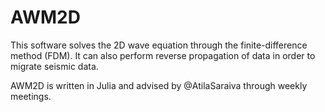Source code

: AWM2D
=====

This software solves the 2D wave equation through the finite-difference method (FDM). It can also perform reverse propagation of data in order to migrate seismic data.

AWM2D is written in Julia and advised by @AtilaSaraiva through weekly meetings.
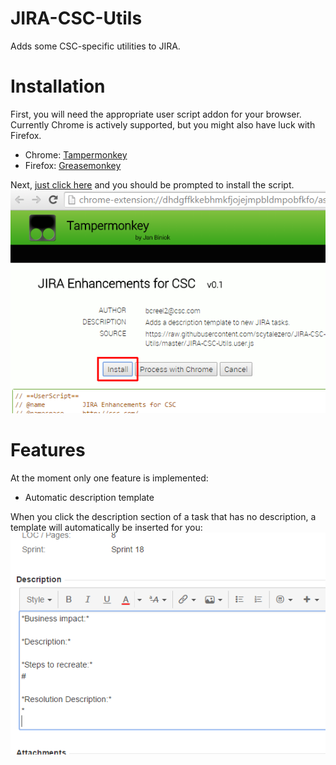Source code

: # JIRA-CSC-Utils
Adds some CSC-specific utilities to JIRA.

# Installation
First, you will need the appropriate user script addon for your browser. Currently Chrome is actively supported, but you might also have luck with Firefox.
- Chrome: [Tampermonkey](https://chrome.google.com/webstore/detail/tampermonkey/dhdgffkkebhmkfjojejmpbldmpobfkfo?hl=en)
- Firefox: [Greasemonkey](https://addons.mozilla.org/en-us/firefox/addon/greasemonkey/)
 
Next, [just click here](https://github.com/scytalezero/JIRA-CSC-Utils/raw/master/JIRA-CSC-Utils.user.js) and you should be prompted to install the script.
![Install](/Images/Install.png)

# Features
At the moment only one feature is implemented:
- Automatic description template

When you click the description section of a task that has no description, a template will automatically be inserted for you:
![Description](/Images/Description.png)
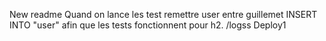 New readme
Quand on lance les test remettre user entre guillemet INSERT INTO "user" afin que les tests fonctionnent pour h2.
/logss
Deploy1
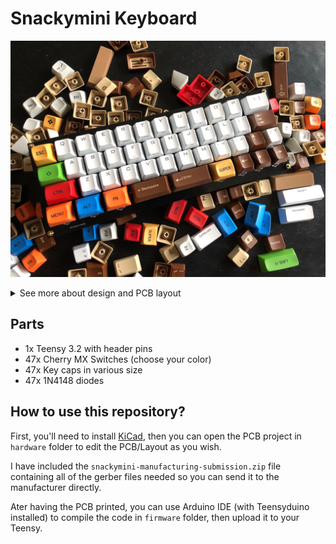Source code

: # Snackymini Keyboard

![](images/final-keyboard.jpg)

<details>
<summary>See more about design and PCB layout</summary>

**QWERTY Layout:**

![](images/keyboard-layout.png)

**Dvorak Layout:**

![](images/dvorak-layout.png)

Inspired by MiniVan Arrow Layout http://www.keyboard-layout-editor.com/#/gists/174470794149140f43dd6c9b544c168c

**Schema:**

![](images/schema.png)

**PCB:**

![](images/pcb.png)

**PCB render:**

![](images/pcb-front.png)
</details>

## Parts
- 1x Teensy 3.2 with header pins
- 47x Cherry MX Switches (choose your color)
- 47x Key caps in various size
- 47x 1N4148 diodes

## How to use this repository?
First, you'll need to install [KiCad](http://kicad-pcb.org/), then you can open the PCB project in `hardware` folder to edit the PCB/Layout as you wish.

I have included the `snackymini-manufacturing-submission.zip` file containing all of the gerber files needed so you can send it to the manufacturer directly.

Ater having the PCB printed, you can use Arduino IDE (with Teensyduino installed) to compile the code in `firmware` folder, then upload it to your Teensy.
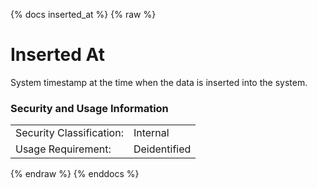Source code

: {% docs inserted_at %}
{% raw %}

<a name="inserted_at"></a>
# Inserted At
System timestamp at the time when the data is inserted into the system.


### Security and Usage Information
|     |     |
| --- | --- |
| Security Classification: | Internal |
| Usage Requirement:       | Deidentified |

{% endraw %}
{% enddocs %}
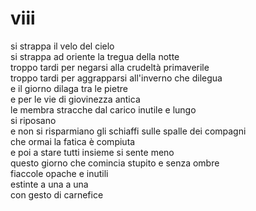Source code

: # viii

si strappa il velo del cielo  
si strappa ad oriente la tregua della notte  
troppo tardi per negarsi alla crudeltà primaverile  
troppo tardi per aggrapparsi all'inverno che dilegua  
e il giorno dilaga tra le pietre  
e per le vie di giovinezza antica  
le membra stracche dal carico inutile e lungo  
si riposano  
e non si risparmiano gli schiaffi sulle spalle dei compagni  
che ormai la fatica è compiuta  
e poi a stare tutti insieme si sente meno  
questo giorno che comincia stupito e senza ombre  
fiaccole opache e inutili  
estinte a una a una  
con gesto di carnefice

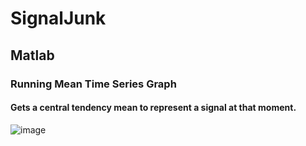 # SignalJunk

## Matlab 
### Running Mean Time Series Graph
#### Gets a central tendency mean to represent a signal at that moment.
![image](https://github.com/jiggler220/SignalJunk/assets/24927821/0226428c-7272-4458-87c1-368fe1e59da5)

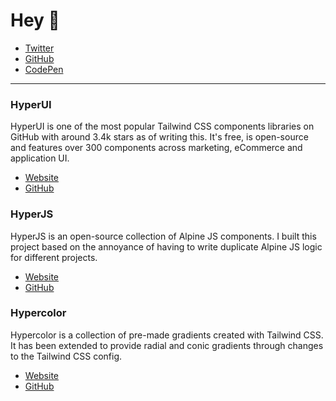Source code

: # Hey 👋

- [Twitter](https://twitter.com/itsmarkmead)
- [GitHub](https://github.com/markmead)
- [CodePen](https://codepen.io/markmead/)

---

### HyperUI

HyperUI is one of the most popular Tailwind CSS components libraries on GitHub
with around 3.4k stars as of writing this. It's free, is open-source and
features over 300 components across marketing, eCommerce and application UI.

- [Website](https://www.hyperui.dev/)
- [GitHub](https://github.com/markmead/hyperui)

### HyperJS

HyperJS is an open-source collection of Alpine JS components. I built this
project based on the annoyance of having to write duplicate Alpine JS logic for
different projects.

- [Website](https://www.hyperjs.dev/)
- [GitHub](https://github.com/markmead/hyperjs)

### Hypercolor

Hypercolor is a collection of pre-made gradients created with Tailwind CSS. It
has been extended to provide radial and conic gradients through changes to the
Tailwind CSS config.

- [Website](https://www.hypercolor.dev/)
- [GitHub](https://github.com/jordihales/hypercolor)
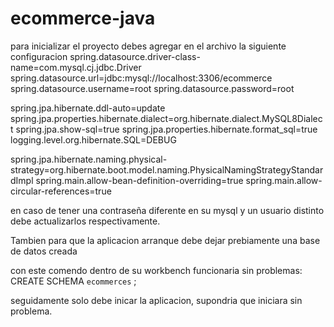 # ecommerce-java
para inicializar el proyecto debes agregar en el archivo la siguiente configuracion 
spring.datasource.driver-class-name=com.mysql.cj.jdbc.Driver
spring.datasource.url=jdbc:mysql://localhost:3306/ecommerce
spring.datasource.username=root
spring.datasource.password=root

spring.jpa.hibernate.ddl-auto=update
spring.jpa.properties.hibernate.dialect=org.hibernate.dialect.MySQL8Dialect
spring.jpa.show-sql=true
spring.jpa.properties.hibernate.format_sql=true
logging.level.org.hibernate.SQL=DEBUG

spring.jpa.hibernate.naming.physical-strategy=org.hibernate.boot.model.naming.PhysicalNamingStrategyStandardImpl
spring.main.allow-bean-definition-overriding=true
spring.main.allow-circular-references=true

en caso de tener una contraseña diferente en su mysql y un usuario distinto debe actualizarlos respectivamente.

Tambien para que la aplicacion arranque debe dejar prebiamente una base de datos creada

con este comendo dentro de su workbench funcionaria sin problemas:
CREATE SCHEMA `ecommerces` ;

seguidamente solo debe inicar la aplicacion, supondria que iniciara sin problema.
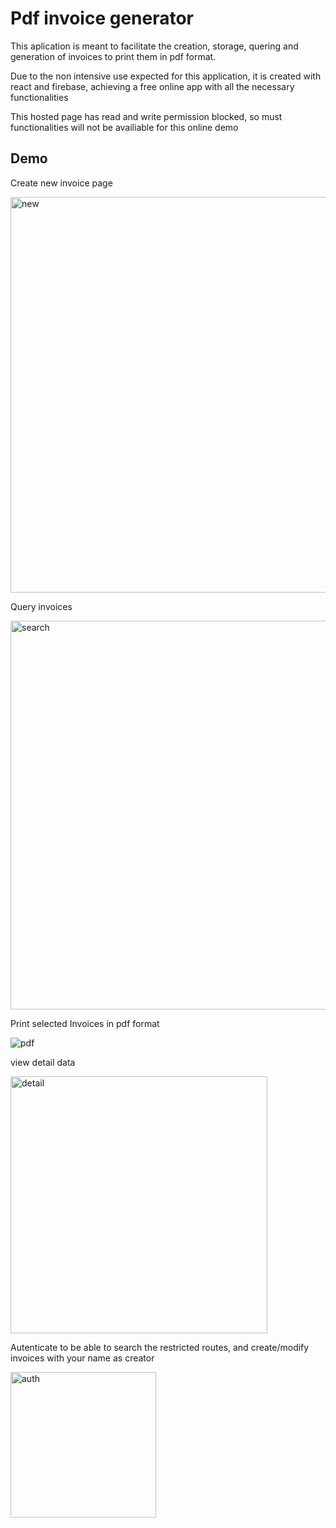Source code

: # Pdf invoice generator

This aplication is meant to facilitate the creation, storage, quering and generation of invoices to print them in pdf format.

Due to the non intensive use expected for this application, it is created with react and firebase, achieving a free online app with all the necessary functionalities

This hosted page has read and write permission blocked, so must functionalities will not be availiable for this online demo

## Demo
Create new invoice page 

<img width="633" alt="new" src="https://user-images.githubusercontent.com/80784724/155864792-c656a9c3-7476-4778-891e-c6d8c9f73afb.png">

Query invoices

<img width="622" alt="search" src="https://user-images.githubusercontent.com/80784724/155864853-9be82eb0-529c-4b7a-bb4a-bbd202e0595b.png">

Print selected Invoices in pdf format

![pdf](https://user-images.githubusercontent.com/80784724/155864994-9edc129a-6fa4-4fdf-b516-33cea8b71299.jpg)

view detail data

<img width="411" alt="detail" src="https://user-images.githubusercontent.com/80784724/155864871-1c55fd4b-0fda-409e-9b94-4d048e9a4e2d.png">

Autenticate to be able to search the restricted routes, and create/modify invoices with your name as creator

<img width="233" alt="auth" src="https://user-images.githubusercontent.com/80784724/155864910-c06b369a-4fdc-444f-b743-1235a98ede19.png">
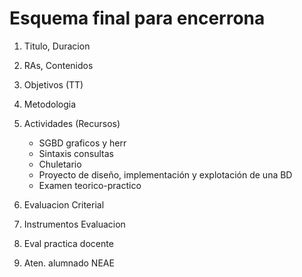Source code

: # Esquema final para encerrona 

1. Titulo, Duracion
3. RAs, Contenidos
3. Objetivos (TT)
4. Metodologia
5. Actividades (Recursos)
    * SGBD graficos y herr
    * Sintaxis consultas
    * Chuletario
    * Proyecto de diseño, implementación y explotación de una BD
    * Examen teorico-practico

6. Evaluacion Criterial
7. Instrumentos Evaluacion
8. Eval practica docente
9. Aten. alumnado NEAE
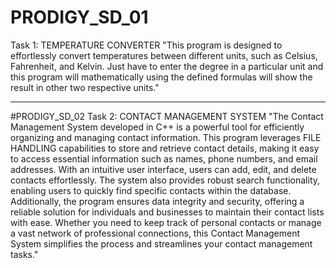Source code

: # PRODIGY_SD_01
Task 1: TEMPERATURE CONVERTER
"This program is designed to effortlessly convert temperatures between different units, such as Celsius, Fahrenheit, and Kelvin.
Just have to enter the degree in a particular unit and this program will mathematically using the defined formulas will show the result in other two respective units."
__________________________________________________________________________________________________________________________________________________________________________________
#PRODIGY_SD_02
Task 2:
CONTACT MANAGEMENT SYSTEM
 "The Contact Management System developed in C++ is a powerful tool for efficiently organizing and managing contact information. This program leverages FILE HANDLING capabilities to store and retrieve contact details, making it easy to access essential information such as names, phone numbers, and email addresses. With an intuitive user interface, users can add, edit, and delete contacts effortlessly. The system also provides robust search functionality, enabling users to quickly find specific contacts within the database. Additionally, the program ensures data integrity and security, offering a reliable solution for individuals and businesses to maintain their contact lists with ease. Whether you need to keep track of personal contacts or manage a vast network of professional connections, this Contact Management System simplifies the process and streamlines your contact management tasks."
 
 
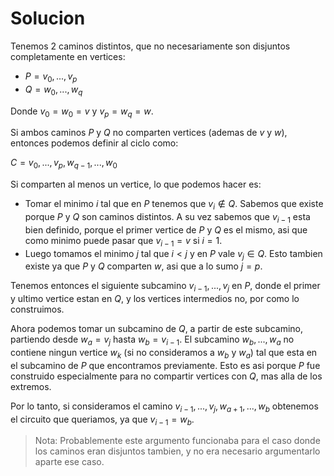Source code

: # Solucion

Tenemos 2 caminos distintos, que no necesariamente son disjuntos completamente en vertices:
- $P = v_0, ..., v_p$
- $Q = w_0, ..., w_q$

Donde $v_0 = w_0 = v$ y $v_p = w_q = w$.

Si ambos caminos $P$ y $Q$ no comparten vertices (ademas de $v$ y $w$), entonces podemos definir al ciclo como:

$C = v_0, ..., v_p, w_{q-1}, ..., w_0$

Si comparten al menos un vertice, lo que podemos hacer es:

- Tomar el minimo $i$ tal que en $P$ tenemos que $v_i \not\in Q$. Sabemos que existe porque $P$ y $Q$ son caminos distintos. A su vez sabemos que $v_{i-1}$ esta bien definido, porque el primer vertice de $P$ y $Q$ es el mismo, asi que como minimo puede pasar que $v_{i-1} = v$ si $i = 1$. 
- Luego tomamos el minimo $j$ tal que $i < j$ y en $P$ vale $v_j \in Q$. Esto tambien existe ya que $P$ y $Q$ comparten $w$, asi que a lo sumo $j = p$.

Tenemos entonces el siguiente subcamino $v_{i-1}, ..., v_{j}$ en $P$, donde el primer y ultimo vertice estan en $Q$, y los vertices intermedios no, por como lo construimos.

Ahora podemos tomar un subcamino de $Q$, a partir de este subcamino, partiendo desde $w_a = v_j$  hasta $w_b = v_{i-1}$. El subcamino $w_b, ..., w_a$ no contiene ningun vertice $w_k$ (si no consideramos a $w_b$ y $w_a$) tal que esta en el subcamino de $P$ que encontramos previamente. 
Esto es asi porque $P$ fue construido especialmente para no compartir vertices con $Q$, mas alla de los extremos.

Por lo tanto, si consideramos el camino $v_{i-1}, ..., v_{j}, w_{a+1}, ..., w_b$ obtenemos el circuito que queriamos, ya que $v_{i-1} = w_b$.

> Nota: Probablemente este argumento funcionaba para el caso donde los caminos eran disjuntos tambien, y no era necesario argumentarlo aparte ese caso.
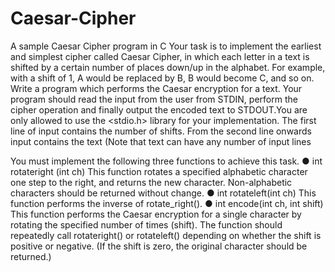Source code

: # Caesar-Cipher
A sample Caesar Cipher program in C
Your task is to implement the earliest and simplest cipher called Caesar Cipher, in which each
letter in a text is shifted by a certain number of places down/up in the alphabet.
For example,
with a shift of 1, A would be replaced by B, B would become C, and so on.
Write a program which performs the Caesar encryption for a text. Your program should read the
input from the user from STDIN, perform the cipher operation and finally output the encoded
text to STDOUT.You are only allowed to use the <stdio.h> library for your implementation.
The first line of input contains the number of shifts.
From the second line onwards input contains the text (Note that text can have any number of
input lines

You must implement the following three functions to achieve this task.
● int rotateright (int ch)
This function rotates a specified alphabetic character one step to the right, and returns
the new character.
Non-alphabetic characters should be returned without change.
● int rotateleft(int ch)
This function performs the inverse of rotate_right().
● int encode(int ch, int shift)
This function performs the Caesar encryption for a single character by rotating the
specified number of times (shift).
The function should repeatedly call rotateright() or rotateleft() depending on whether
the shift is positive or negative. (If the shift is zero, the original character should be
returned.)
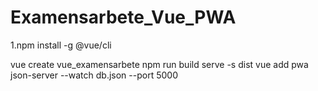 # Examensarbete_Vue_PWA

1.npm install -g @vue/cli

vue create vue_examensarbete
npm run build
serve -s dist
vue add pwa
json-server --watch db.json --port 5000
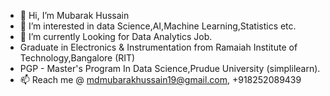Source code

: - 👋 Hi, I’m Mubarak Hussain
- 👀 I’m interested in data Science,AI,Machine Learning,Statistics etc.
- 🌱 I’m currently Looking for Data Analytics Job.
- Graduate in Electronics & Instrumentation from Ramaiah Institute of Technology,Bangalore (RIT)
- PGP - Master's Program In Data Science,Prudue University (simplilearn).
- 📫 Reach me @ mdmubarakhussain19@gmail.com, +918252089439

<!---
Mubarakhussain1/Mubarakhussain1 is a ✨ special ✨ repository because its `README.md` (this file) appears on your GitHub profile.
You can click the Preview link to take a look at your changes.
--->
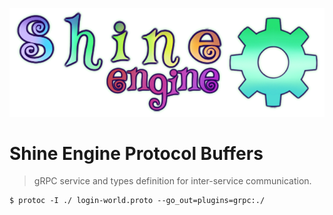 ![](shine.png)
# Shine Engine Protocol Buffers

> gRPC service and types definition for inter-service communication.




    $ protoc -I ./ login-world.proto --go_out=plugins=grpc:./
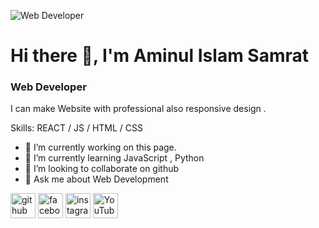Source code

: ![Web Developer](https://scontent.fdac14-1.fna.fbcdn.net/v/t39.30808-6/244732102_3144721729089045_8084082278086420087_n.jpg?_nc_cat=109&ccb=1-7&_nc_sid=09cbfe&_nc_eui2=AeHyTi0tTeeLdfkzFzsafjxXqGgUIBTOKC6oaBQgFM4oLnajhww2fDKHpjWOhLTdyv2cv4QcUQcLNSkxjW7_3CE7&_nc_ohc=4JoAKr17VIkAX9D_CJh&_nc_zt=23&_nc_ht=scontent.fdac14-1.fna&oh=00_AfBOZWU0VQJRyrQl8fQ9AsZEfZsjuoOVBqMR-r_GpEO9zQ&oe=63A0BE6B)

# Hi there 👋, I'm Aminul Islam Samrat
### Web Developer


I can make Website with professional also responsive design . 

Skills: REACT / JS / HTML / CSS

- 🔭 I’m currently working on this page. 
- 🌱 I’m currently learning JavaScript , Python  
- 👯 I’m looking to collaborate on github  
- 💬 Ask me about Web Development  


[<img src='https://cdn.jsdelivr.net/npm/simple-icons@3.0.1/icons/github.svg' alt='github' height='40'>](https://github.com/https://github.com/Desamrat)  [<img src='https://cdn.jsdelivr.net/npm/simple-icons@3.0.1/icons/facebook.svg' alt='facebook' height='40'>](https://www.facebook.com/https://web.facebook.com/CRYPTOSAMRAT)  [<img src='https://cdn.jsdelivr.net/npm/simple-icons@3.0.1/icons/instagram.svg' alt='instagram' height='40'>](https://www.instagram.com/https://www.instagram.com/mr.criptosamrat//)  [<img src='https://cdn.jsdelivr.net/npm/simple-icons@3.0.1/icons/youtube.svg' alt='YouTube' height='40'>](https://www.youtube.com/channel/https://www.youtube.com/channel/UCc4CGOHq8M63UMTa0ckcH3Q)  

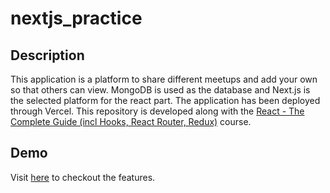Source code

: # nextjs_practice

## Description

This application is a platform to share different meetups and add your own so that others can view. MongoDB is used as the database and Next.js is the selected platform for the react part. The application has been deployed through Vercel. This repository is developed along with the [React - The Complete Guide (incl Hooks, React Router, Redux)](https://www.udemy.com/course/react-the-complete-guide-incl-redux/) course.

## Demo 

Visit [here](https://nextjs-practice1-omega.vercel.app/) to checkout the features.
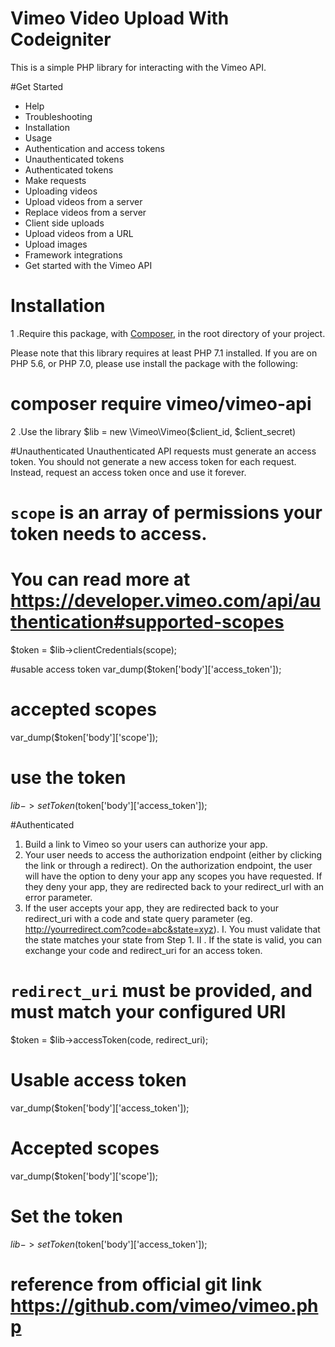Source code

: # Vimeo Video Upload With Codeigniter 
This is a simple PHP library for interacting with the Vimeo API.

#Get Started
<ul>
	<li>Help</li>
	<li>Troubleshooting</li>
	<li>Installation</li>
	<li>Usage</li>
	<li>Authentication and access tokens</li>
	<li>Unauthenticated tokens</li>
	<li>Authenticated tokens</li>
	<li>Make requests</li>
	<li>Uploading videos</li>
	<li>Upload videos from a server</li>
	<li>Replace videos from a server</li>
	<li>Client side uploads</li>
	<li>Upload videos from a URL</li>
	<li>Upload images</li>
	<li>Framework integrations</li>
	<li>Get started with the Vimeo API</li>
</ul>

# Installation
1 .Require this package, with <a href="https://getcomposer.org/">Composer</a>, in the root directory of your project.

Please note that this library requires at least PHP 7.1 installed. If you are on PHP 5.6, or PHP 7.0, please use install the package with the following:

# composer require vimeo/vimeo-api

2 .Use the library $lib = new \Vimeo\Vimeo($client_id, $client_secret)

#Unauthenticated
Unauthenticated API requests must generate an access token. You should not generate a new access token for each request. Instead, request an access token once and use it forever.
# `scope` is an array of permissions your token needs to access.
# You can read more at https://developer.vimeo.com/api/authentication#supported-scopes
$token = $lib->clientCredentials(scope);

#usable access token
var_dump($token['body']['access_token']);

# accepted scopes
var_dump($token['body']['scope']);

# use the token
$lib->setToken($token['body']['access_token']);

#Authenticated
1. Build a link to Vimeo so your users can authorize your app.
2. Your user needs to access the authorization endpoint (either by clicking the link or through a redirect). On the authorization endpoint, the user will have the option to deny your app any scopes you have requested. If they deny your app, they are redirected back to your redirect_url with an error parameter.
3. If the user accepts your app, they are redirected back to your redirect_uri with a code and state query parameter (eg. http://yourredirect.com?code=abc&state=xyz).
     I. You must validate that the state matches your state from Step 1.
    II . If the state is valid, you can exchange your code and redirect_uri for an access token.
# `redirect_uri` must be provided, and must match your configured URI
$token = $lib->accessToken(code, redirect_uri);

# Usable access token
var_dump($token['body']['access_token']);

# Accepted scopes
var_dump($token['body']['scope']);

# Set the token
$lib->setToken($token['body']['access_token']);

# reference  from official git link   https://github.com/vimeo/vimeo.php 

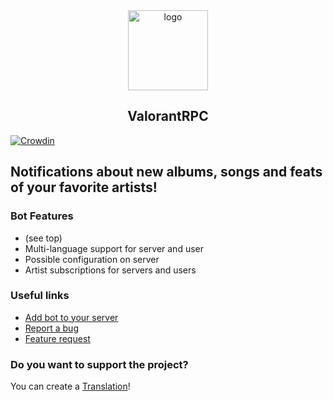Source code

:<div align="center">
    <img 
        src="https://media.discordapp.net/attachments/549359078342787092/1042153348633198682/unknown.png?width=240&height=240"
        alt="logo"
        width="128px" style="max-width:100%;"
    >
    <h2>
        ValorantRPC
    </h2>
</div>

[![Crowdin](https://badges.crowdin.net/valorantrpc/localized.svg)](https://crowdin.com/project/valorantrpc)

## Notifications about new albums, songs and feats of your favorite artists!

### Bot Features
- (see top)
- Multi-language support for server and user
- Possible configuration on server
- Artist subscriptions for servers and users

### Useful links
- [Add bot to your server](https://discord.com/oauth2/authorize?client_id=968882980720373840&permissions=414464724032&scope=bot+applications.commands)
- [Report a bug](https://github.com/KamelaJda/SpotifyB0T/issues/new?assignees=KamelaJda&labels=bug&template=bug_report.md&title=%5BBUG%5D)
- [Feature request](https://github.com/KamelaJda/SpotifyB0T/issues/new?assignees=KamelaJda&labels=feature&template=feature_request.md&title=%5BFEATURE%5D)

### Do you want to support the project?
You can create a [Translation](https://crowdin.com/project/spotifyb0t)!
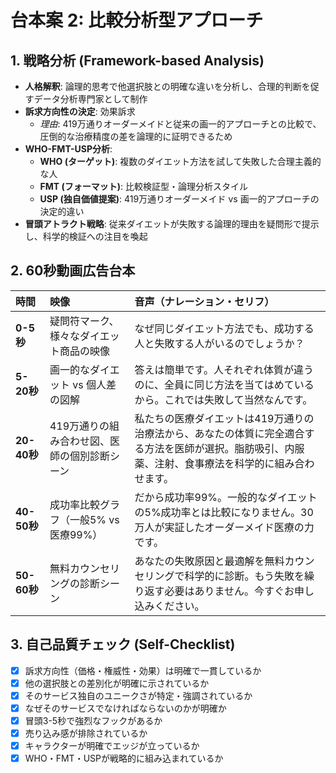 # 台本案 2: 比較分析型アプローチ

## 1. 戦略分析 (Framework-based Analysis)

* **人格解釈**: 論理的思考で他選択肢との明確な違いを分析し、合理的判断を促すデータ分析専門家として制作
* **訴求方向性の決定**: 効果訴求 
    * *理由*: 419万通りオーダーメイドと従来の画一的アプローチとの比較で、圧倒的な治療精度の差を論理的に証明できるため
* **WHO-FMT-USP分析**:
    * **WHO (ターゲット)**: 複数のダイエット方法を試して失敗した合理主義的な人
    * **FMT (フォーマット)**: 比較検証型・論理分析スタイル
    * **USP (独自価値提案)**: 419万通りオーダーメイド vs 画一的アプローチの決定的違い
* **冒頭アトラクト戦略**: 従来ダイエットが失敗する論理的理由を疑問形で提示し、科学的検証への注目を喚起

## 2. 60秒動画広告台本

| 時間      | 映像                               | 音声（ナレーション・セリフ）                               | 
| :-------- | :--------------------------------- | :--------------------------------------------------------- |
| **0-5秒** | 疑問符マーク、様々なダイエット商品の映像 | なぜ同じダイエット方法でも、成功する人と失敗する人がいるのでしょうか？ |
| **5-20秒**| 画一的なダイエット vs 個人差の図解 | 答えは簡単です。人それぞれ体質が違うのに、全員に同じ方法を当てはめているから。これでは失敗して当然なんです。 |
| **20-40秒**| 419万通りの組み合わせ図、医師の個別診断シーン | 私たちの医療ダイエットは419万通りの治療法から、あなたの体質に完全適合する方法を医師が選択。脂肪吸引、内服薬、注射、食事療法を科学的に組み合わせます。 |
| **40-50秒**| 成功率比較グラフ（一般5% vs 医療99%） | だから成功率99%。一般的なダイエットの5%成功率とは比較になりません。30万人が実証したオーダーメイド医療の力です。 |
| **50-60秒**| 無料カウンセリングの診断シーン | あなたの失敗原因と最適解を無料カウンセリングで科学的に診断。もう失敗を繰り返す必要はありません。今すぐお申し込みください。 |

## 3. 自己品質チェック (Self-Checklist)

- [x] 訴求方向性（価格・権威性・効果）は明確で一貫しているか
- [x] 他の選択肢との差別化が明確に示されているか
- [x] そのサービス独自のユニークさが特定・強調されているか
- [x] なぜそのサービスでなければならないのかが明確か
- [x] 冒頭3-5秒で強烈なフックがあるか
- [x] 売り込み感が排除されているか
- [x] キャラクターが明確でエッジが立っているか
- [x] WHO・FMT・USPが戦略的に組み込まれているか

------------------------------------------------

_What is required_.
After locating the line containing "- PGP - Master's" in the entries above, return it and every line after it exactly, ending at the line containing "- 💬 Ask me about Web Development", without pictures.

_Exercise answer_.
- PGP - Master's Program In Data Science,Prudue University (simplilearn).
- 📫 Reach me @ mdmubarakhussain19@gmail.com, +918252089439

<!---
Mubarakhussain1/Mubarakhussain1 is a ✨ special ✨ repository because its `README.md` (this file) appears on your GitHub profile.
You can click the Preview link to take a look at your changes.
--->
 ![](shine.png)
# Shine Engine Protocol Buffers

> gRPC service and types definition for inter-service communication.




    $ protoc -I ./ login-world.proto --go_out=plugins=grpc:./
Source code

: ![Web Developer](https://scontent.fdac14-1.fna.fbcdn.net/v/t39.30808-6/244732102_3144721729089045_8084082278086420087_n.jpg?_nc_cat=109&ccb=1-7&_nc_sid=09cbfe&_nc_eui2=AeHyTi0tTeeLdfkzFzsafjxXqGgUIBTOKC6oaBQgFM4oLnajhww2fDKHpjWOhLTdyv2cv4QcUQcLNSkxjW7_3CE7&_nc_ohc=4JoAKr17VIkAX9D_CJh&_nc_zt=23&_nc_ht=scontent.fdac14-1.fna&oh=00_AfBOZWU0VQJRyrQl8fQ9AsZEfZsjuoOVBqMR-r_GpEO9zQ&oe=63A0BE6B)

# Hi there 👋, I'm Aminul Islam Samrat
### Web Developer


I can make Website with professional also responsive design . 

Skills: REACT / JS / HTML / CSS

- 🔭 I’m currently working on this page. 
- 🌱 I’m currently learning JavaScript , Python  
- 👯 I’m looking to collaborate on github  
- 💬 Ask me about Web Development  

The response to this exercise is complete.